Of the five evaluable patients in the first two cohorts who have
been on the study for over one year, only one patient’s cancer has
progressed after 11.7 months. This compares quite favorably
to the historical median progression free survival (PFS) of 12
months for newly-diagnosed patients with Stage III and IV ovarian
cancer who undergo neoadjuvant chemotherapy (NACT) followed by
interval debulking surgery. Of the remaining four patients in
the first two cohorts, their average PFS is 15.1 months with the
longest progression-free patient at 19.1 months. None of the
patients in the third or fourth dosing cohorts have progressed to
date.
“This new data on progression-free survival adds
to the impressive clinical findings seen across a number of
meaningful measures used to assess ovarian cancer like a 75%
objective tumor response rate and a greater than 50% R0
(margin-negative) surgical resection rate,” said Dr. Nicholas
Borys, M.D., Celsion's chief medical officer. “The consistency and
robust nature of the data across all four cohorts and the
encouraging clinical responses underscore the potential of GEN-1 to
serve as an effective, safe IL-12 immunotherapy in ovarian
cancer.”
The Company also reported preliminary
translational research findings from the first four patient
cohorts. The analysis of peritoneal fluid and blood samples
collected immediately before and 24 hours after IP administration
of multiple doses of GEN-1 (36, 47, 61, 72 mg/m2) and standard NACT
(carboplatin every 21 days and Taxol weekly) shows clear evidence
of IL-12 gene transfer by significant dose dependent increases in
IL-12 levels and immune system activity and significant increases
in IFN-gamma and decreases in VEGF levels. The
treatment-related changes in immune activating cytokines and
pro-tumor VEGF levels followed a dose-dependent trend and were
predominantly in the peritoneal fluid compartment with little to no
changes observed in the patients’ systemic blood stream.
The immuno-histochemical (IHC) analysis of tumor
tissue collected before treatment (laparoscopy) and after
completion of eight GEN-1 weekly treatments showed increased
infiltration of CD3+, CD4+ CD8+ T-cells into tumor tissue of
several patients. The most pronounced effects observed in the IHC
analysis were decreases in the density of immunosuppressive T-cell
signals (FoxP3, PD-1, PDL-1, IDO-1) in the tumor microenvironment.

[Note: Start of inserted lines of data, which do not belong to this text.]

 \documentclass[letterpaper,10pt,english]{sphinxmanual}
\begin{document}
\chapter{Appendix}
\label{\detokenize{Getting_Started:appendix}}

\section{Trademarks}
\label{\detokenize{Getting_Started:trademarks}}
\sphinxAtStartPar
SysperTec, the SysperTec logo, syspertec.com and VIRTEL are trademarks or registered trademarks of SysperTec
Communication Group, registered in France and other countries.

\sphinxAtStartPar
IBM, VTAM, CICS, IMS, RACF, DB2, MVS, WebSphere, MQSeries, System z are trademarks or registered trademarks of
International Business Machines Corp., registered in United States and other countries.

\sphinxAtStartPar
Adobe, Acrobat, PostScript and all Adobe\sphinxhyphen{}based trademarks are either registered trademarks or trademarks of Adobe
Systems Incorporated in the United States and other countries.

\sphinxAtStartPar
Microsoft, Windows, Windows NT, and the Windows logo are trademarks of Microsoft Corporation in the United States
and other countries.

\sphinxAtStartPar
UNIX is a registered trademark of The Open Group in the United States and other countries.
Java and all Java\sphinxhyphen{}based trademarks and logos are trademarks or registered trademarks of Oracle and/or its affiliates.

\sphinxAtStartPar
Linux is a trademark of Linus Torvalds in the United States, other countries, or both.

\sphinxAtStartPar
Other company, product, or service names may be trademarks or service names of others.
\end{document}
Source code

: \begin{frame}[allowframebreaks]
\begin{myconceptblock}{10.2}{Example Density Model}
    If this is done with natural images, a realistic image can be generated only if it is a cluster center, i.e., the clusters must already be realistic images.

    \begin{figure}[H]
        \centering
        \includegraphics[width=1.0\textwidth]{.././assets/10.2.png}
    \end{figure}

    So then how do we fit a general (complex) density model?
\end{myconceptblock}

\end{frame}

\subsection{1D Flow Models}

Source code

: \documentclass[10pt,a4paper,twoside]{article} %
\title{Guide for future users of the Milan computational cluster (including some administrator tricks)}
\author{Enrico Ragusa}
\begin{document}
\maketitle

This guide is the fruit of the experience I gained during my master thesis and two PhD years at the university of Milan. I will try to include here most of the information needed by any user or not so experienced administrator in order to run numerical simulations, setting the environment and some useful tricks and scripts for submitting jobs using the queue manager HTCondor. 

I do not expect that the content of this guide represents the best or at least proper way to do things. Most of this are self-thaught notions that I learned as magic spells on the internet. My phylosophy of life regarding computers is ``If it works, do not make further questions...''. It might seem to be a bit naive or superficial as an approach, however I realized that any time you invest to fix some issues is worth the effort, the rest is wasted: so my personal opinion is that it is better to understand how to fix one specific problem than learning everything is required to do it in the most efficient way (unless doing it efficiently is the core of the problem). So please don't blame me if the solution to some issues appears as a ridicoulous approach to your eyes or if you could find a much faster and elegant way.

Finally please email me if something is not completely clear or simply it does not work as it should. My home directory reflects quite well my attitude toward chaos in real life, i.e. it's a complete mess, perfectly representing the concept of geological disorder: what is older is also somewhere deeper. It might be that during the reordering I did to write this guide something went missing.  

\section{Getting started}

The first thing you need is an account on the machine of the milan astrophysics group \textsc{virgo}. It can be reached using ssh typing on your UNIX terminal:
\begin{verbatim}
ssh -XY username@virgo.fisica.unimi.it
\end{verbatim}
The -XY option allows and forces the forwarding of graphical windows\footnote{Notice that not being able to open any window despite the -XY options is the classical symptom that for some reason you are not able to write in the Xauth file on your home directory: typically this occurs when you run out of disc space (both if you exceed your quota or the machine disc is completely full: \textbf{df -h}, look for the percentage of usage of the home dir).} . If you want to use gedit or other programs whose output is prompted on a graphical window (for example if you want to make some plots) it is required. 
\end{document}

The ratio of CD8+ cells to immunosuppressive cells was increased in
60-80% of patients suggesting an overall shift in the immune
environment to pro-immune stimulatory following treatment with
GEN-1.
“These translational research findings
demonstrate that GEN-1 in ovarian cancer patients is biologically
active and creates an immuno-stimulatory cytokine milieu in the
peritoneal cavity in a dose-dependent manner and promotes a
pro-immune T-cell population dynamics in the tumor
micro-environment,” said Dr. Khursheed Anwer, Celsion’s executive
vice president and chief science officer. “These distinct
immunological changes in local disease environment appear to
translate into clinical benefit and warrant the continued
development of our GEN-1 IL-12 immunotherapy as a potential
adjuvant, in both first and second-line ovarian
cancer.”
About Celsion
Corporation
Celsion is a fully-integrated oncology company
focused on developing a portfolio of innovative cancer treatments,
including directed chemotherapies, immunotherapies and RNA- or
DNA-based therapies. The Company's lead program is ThermoDox®, a
proprietary heat-activated liposomal encapsulation of doxorubicin,
currently in Phase III development for the treatment of primary
liver cancer and in Phase II development for the treatment of
recurrent chest wall breast cancer. The pipeline also includes
GEN-1, a gene-mediated immunotherapy for the localized treatment of
ovarian and brain cancers. Celsion has two platform technologies
for the development of novel nucleic acid-based immunotherapies and
other anticancer DNA or RNA therapies, including TheraPlas™ and
TheraSilence™. For more information on Celsion, visit our website:
http://www.celsion.com. (CLSN-G1 CLSN-OV)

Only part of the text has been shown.